She lay her head on his broad chest and tried not to think of his wife. He fiddled with her soft, auburn hair and stared at the grey wall ahead. She hoped that he wasn’t already thinking of elsewhere and other things. Apart from their breathing the room was quiet. The sunlight shone through the curtains, outlining them in a haze of grey. It was she who interrupted the silence. She always – despite wanting to keep him – opened her mouth and sent him away.
“What time do you have to get back?”
“Soon, I guess. I’ve got to go to the office to pick up some stuff, and then – well, I think there’s plans later.”
“We can stay a while longer, though.”
She’d learnt to love and hate at exactly the same time. She was still pressed naked into him, but was filled with such quiet rage. She knew it was pointless articulating it. The afternoon would just end badly – screaming, yelling, him storming off. Undoubtedly she’d think she was right in that moment, but tomorrow she’d crumble and call him. Even though she was the person wronged, she’d end up bearing the guilt, offering the apology. And so she stayed silent, hidden away with him on a sunny afternoon. Lovers, friends – looking forward to a quickie and another goodbye.
There was a grunt behind them, female and sexual. They both stared at the bare wall beyond the headboard, as if they’d be able to peer through it.
“Looks like someone has the same idea we do,” he said.
“That’s what hotels this cheap are for, darling. Anybody checked in now is busy humping.”
The woman next door cried again. A high pitched yelp, enjoying the most pleasurable pain.
“Do I sound like that?” she asked.
It was one of their jokes that the little moans she’d thought were contained in her head were actually loud and projected.
“No.” He laughed. “Yours are more prolonged.”
The woman next door yelped again.
“I wonder what he’s doing to her,” she said.

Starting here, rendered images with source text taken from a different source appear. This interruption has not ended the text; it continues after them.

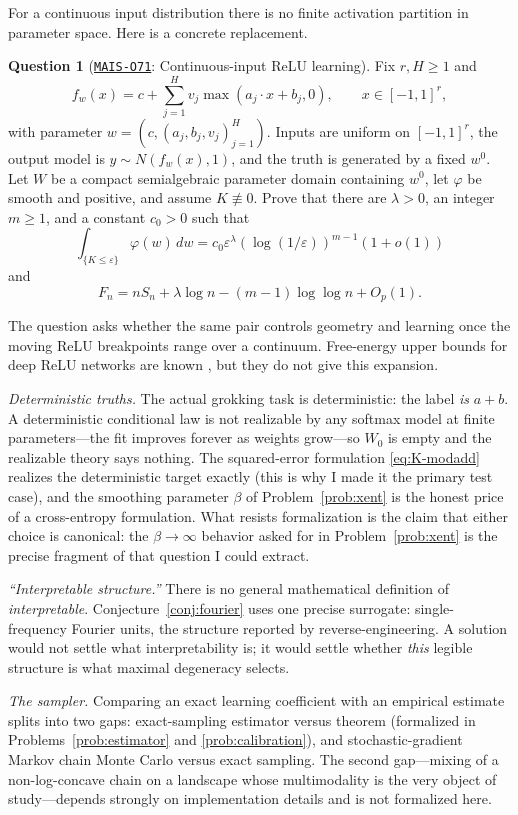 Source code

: \documentclass[11pt]{amsart}
\newcommand{\Oid}[1]{\href{https://github.com/lionellevine/MAIS/blob/main/open-problems/MAIS-O#1.md}{\texttt{MAIS-O#1}}}
\theoremstyle{plain}
\theoremstyle{definition}
\newtheorem{question}[theorem]{Question}
\begin{document}
For a continuous input distribution there is no finite activation partition in parameter space. Here is a concrete replacement.

\begin{question}[\Oid{71}: Continuous-input ReLU learning]\label{q:relu}
Fix $r,H\ge1$ and
\[
 f_w(x)=c+\sum_{j=1}^H v_j\max(a_j\cdot x+b_j,0),
 \qquad x\in[-1,1]^r,
\]
with parameter $w=(c,(a_j,b_j,v_j)_{j=1}^H)$. Inputs are uniform on $[-1,1]^r$, the output model is $y\sim N(f_w(x),1)$, and the truth is generated by a fixed $w^0$. Let $W$ be a compact semialgebraic parameter domain containing $w^0$, let $\varphi$ be smooth and positive, and assume $K\not\equiv0$. Prove that there are $\lambda>0$, an integer $m\ge1$, and a constant $c_0>0$ such that
\[
 \int_{\{K\le\varepsilon\}}\varphi(w)\,dw
 =c_0\varepsilon^\lambda(\log(1/\varepsilon))^{m-1}(1+o(1))
\]
and
\[
 F_n=nS_n+\lambda\log n-(m-1)\log\log n+O_p(1).
\]
\end{question}

The question asks whether the same pair controls geometry and learning once the moving ReLU breakpoints range over a continuum. Free-energy upper bounds for deep ReLU networks are known \cite{nagayasu2023}, but they do not give this expansion.

\emph{Deterministic truths.} The actual grokking task is deterministic: the label \emph{is} $a + b$. A deterministic conditional law is not realizable by any softmax model at finite parameters---the fit improves forever as weights grow---so $W_0$ is empty and the realizable theory says nothing. The squared-error formulation \eqref{eq:K-modadd} realizes the deterministic target exactly (this is why I made it the primary test case), and the smoothing parameter $\beta$ of Problem~\ref{prob:xent} is the honest price of a cross-entropy formulation. What resists formalization is the claim that either choice is canonical: the $\beta \to \infty$ behavior asked for in Problem~\ref{prob:xent} is the precise fragment of that question I could extract.

\emph{``Interpretable structure.''} There is no general mathematical definition of \emph{interpretable}. Conjecture~\ref{conj:fourier} uses one precise surrogate: single-frequency Fourier units, the structure reported by reverse-engineering. A solution would not settle what interpretability is; it would settle whether \emph{this} legible structure is what maximal degeneracy selects.

\emph{The sampler.} Comparing an exact learning coefficient with an empirical estimate splits into two gaps: exact-sampling estimator versus theorem (formalized in Problems~\ref{prob:estimator} and \ref{prob:calibration}), and stochastic-gradient Markov chain Monte Carlo versus exact sampling. The second gap---mixing of a non-log-concave chain on a landscape whose multimodality is the very object of study---depends strongly on implementation details and is not formalized here.
\end{document}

“How do you know it’s a he?”
“Oh, don’t do that,” she said. “Please keep your adolescent thoughts to yourself – please. Let’s assume it’s a man and a woman. Do you hear anything except her? I don’t. I can’t even hear the mattress, and if they’d been next door while we were doing it they’d certainly have heard the mattress.”
“Maybe their mattress is better.”
“Oh, come on, how many times have we been to this dump? Have we ever had a good mattress? Do you really believe that theirs is the only good mattress and they’re hiding it from us?”
“It’s the best I can afford, babe,” he said. “It’s the most I can spend without – ” he always hesitated to say his wife’s name “ – noticing.”
The woman cried again and then gave a quick, harsh sigh.
She raised her head from his chest and studied that wall hard. “Are we sure she’s okay?”
“She’s fine,” he said.
“That didn’t sound like she was having fun.” She was whispering now.
He whispered back with a smirk tacked on. “Maybe that’s just how she sounds. Maybe it’s S and M and he’s tied her up in some ridiculous position. Maybe he’s stubbing cigarettes out on her. I’m sure she’s fine and enjoying it and is a consenting party.”
The next cry was long, the clear sound of pain in her larynx. It shuddered the wall. There was a gasp, where she tried to draw air to the base pit of her lungs, then another elongated scream.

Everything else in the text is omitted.